■ Stored items from a collection
___

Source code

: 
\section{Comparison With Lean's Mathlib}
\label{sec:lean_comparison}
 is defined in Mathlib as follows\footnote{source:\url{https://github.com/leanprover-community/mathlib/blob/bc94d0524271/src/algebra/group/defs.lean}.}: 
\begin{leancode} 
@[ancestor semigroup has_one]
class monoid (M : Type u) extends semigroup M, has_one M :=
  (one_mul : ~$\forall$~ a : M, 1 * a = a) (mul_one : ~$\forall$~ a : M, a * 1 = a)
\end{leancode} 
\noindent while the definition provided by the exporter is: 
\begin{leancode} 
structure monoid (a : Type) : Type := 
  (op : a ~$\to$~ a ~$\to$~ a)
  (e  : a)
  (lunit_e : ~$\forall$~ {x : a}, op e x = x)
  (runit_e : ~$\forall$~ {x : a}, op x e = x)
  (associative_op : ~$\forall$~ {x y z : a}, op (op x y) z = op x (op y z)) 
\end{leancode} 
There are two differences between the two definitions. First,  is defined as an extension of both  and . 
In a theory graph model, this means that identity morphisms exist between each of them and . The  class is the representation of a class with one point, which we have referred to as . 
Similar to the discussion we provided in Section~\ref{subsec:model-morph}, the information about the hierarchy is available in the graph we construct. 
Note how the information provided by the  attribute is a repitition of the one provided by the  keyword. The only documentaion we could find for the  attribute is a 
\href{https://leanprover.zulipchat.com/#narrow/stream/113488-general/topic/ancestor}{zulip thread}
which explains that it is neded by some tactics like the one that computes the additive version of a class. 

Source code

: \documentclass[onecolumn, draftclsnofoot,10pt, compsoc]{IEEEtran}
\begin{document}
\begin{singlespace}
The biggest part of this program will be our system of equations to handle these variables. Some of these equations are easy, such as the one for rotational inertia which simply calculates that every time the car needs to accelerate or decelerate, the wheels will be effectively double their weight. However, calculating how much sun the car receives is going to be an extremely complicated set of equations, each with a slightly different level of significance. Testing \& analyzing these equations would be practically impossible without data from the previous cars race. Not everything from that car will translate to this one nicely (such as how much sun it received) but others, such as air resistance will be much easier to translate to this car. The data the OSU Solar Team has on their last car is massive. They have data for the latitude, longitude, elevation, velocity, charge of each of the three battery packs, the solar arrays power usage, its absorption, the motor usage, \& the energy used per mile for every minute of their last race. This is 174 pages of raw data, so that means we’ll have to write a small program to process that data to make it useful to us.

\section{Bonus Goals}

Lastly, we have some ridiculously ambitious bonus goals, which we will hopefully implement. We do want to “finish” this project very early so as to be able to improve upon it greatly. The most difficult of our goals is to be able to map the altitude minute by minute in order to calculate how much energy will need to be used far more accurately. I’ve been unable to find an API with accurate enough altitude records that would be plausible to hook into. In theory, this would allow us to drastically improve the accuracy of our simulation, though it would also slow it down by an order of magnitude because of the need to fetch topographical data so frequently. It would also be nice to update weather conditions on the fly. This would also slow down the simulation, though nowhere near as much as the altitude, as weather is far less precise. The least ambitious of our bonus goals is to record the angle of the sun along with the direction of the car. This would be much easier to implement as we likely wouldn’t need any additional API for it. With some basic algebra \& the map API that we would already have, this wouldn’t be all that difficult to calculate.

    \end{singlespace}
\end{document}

___

■ EXERCISE
Restate the data above in full, word for word.

■ ANSWER TO THE PROBLEM
Source code

: 
\section{Comparison With Lean's Mathlib}
\label{sec:lean_comparison}
 is defined in Mathlib as follows\footnote{source:\url{https://github.com/leanprover-community/mathlib/blob/bc94d0524271/src/algebra/group/defs.lean}.}: 
\begin{leancode} 
@[ancestor semigroup has_one]
class monoid (M : Type u) extends semigroup M, has_one M :=
  (one_mul : ~$\forall$~ a : M, 1 * a = a) (mul_one : ~$\forall$~ a : M, a * 1 = a)
\end{leancode} 
\noindent while the definition provided by the exporter is: 
\begin{leancode} 
structure monoid (a : Type) : Type := 
  (op : a ~$\to$~ a ~$\to$~ a)
  (e  : a)
  (lunit_e : ~$\forall$~ {x : a}, op e x = x)
  (runit_e : ~$\forall$~ {x : a}, op x e = x)
  (associative_op : ~$\forall$~ {x y z : a}, op (op x y) z = op x (op y z)) 
\end{leancode} 
There are two differences between the two definitions. First,  is defined as an extension of both  and . 
In a theory graph model, this means that identity morphisms exist between each of them and . The  class is the representation of a class with one point, which we have referred to as . 
Similar to the discussion we provided in Section~\ref{subsec:model-morph}, the information about the hierarchy is available in the graph we construct. 
Note how the information provided by the  attribute is a repitition of the one provided by the  keyword. The only documentaion we could find for the  attribute is a 
\href{https://leanprover.zulipchat.com/#narrow/stream/113488-general/topic/ancestor}{zulip thread}
which explains that it is neded by some tactics like the one that computes the additive version of a class. 

Source code

: \documentclass[onecolumn, draftclsnofoot,10pt, compsoc]{IEEEtran}
\begin{document}
\begin{singlespace}
The biggest part of this program will be our system of equations to handle these variables. Some of these equations are easy, such as the one for rotational inertia which simply calculates that every time the car needs to accelerate or decelerate, the wheels will be effectively double their weight. However, calculating how much sun the car receives is going to be an extremely complicated set of equations, each with a slightly different level of significance. Testing \& analyzing these equations would be practically impossible without data from the previous cars race. Not everything from that car will translate to this one nicely (such as how much sun it received) but others, such as air resistance will be much easier to translate to this car. The data the OSU Solar Team has on their last car is massive. They have data for the latitude, longitude, elevation, velocity, charge of each of the three battery packs, the solar arrays power usage, its absorption, the motor usage, \& the energy used per mile for every minute of their last race. This is 174 pages of raw data, so that means we’ll have to write a small program to process that data to make it useful to us.

\section{Bonus Goals}

Lastly, we have some ridiculously ambitious bonus goals, which we will hopefully implement. We do want to “finish” this project very early so as to be able to improve upon it greatly. The most difficult of our goals is to be able to map the altitude minute by minute in order to calculate how much energy will need to be used far more accurately. I’ve been unable to find an API with accurate enough altitude records that would be plausible to hook into. In theory, this would allow us to drastically improve the accuracy of our simulation, though it would also slow it down by an order of magnitude because of the need to fetch topographical data so frequently. It would also be nice to update weather conditions on the fly. This would also slow down the simulation, though nowhere near as much as the altitude, as weather is far less precise. The least ambitious of our bonus goals is to record the angle of the sun along with the direction of the car. This would be much easier to implement as we likely wouldn’t need any additional API for it. With some basic algebra \& the map API that we would already have, this wouldn’t be all that difficult to calculate.

    \end{singlespace}
\end{document}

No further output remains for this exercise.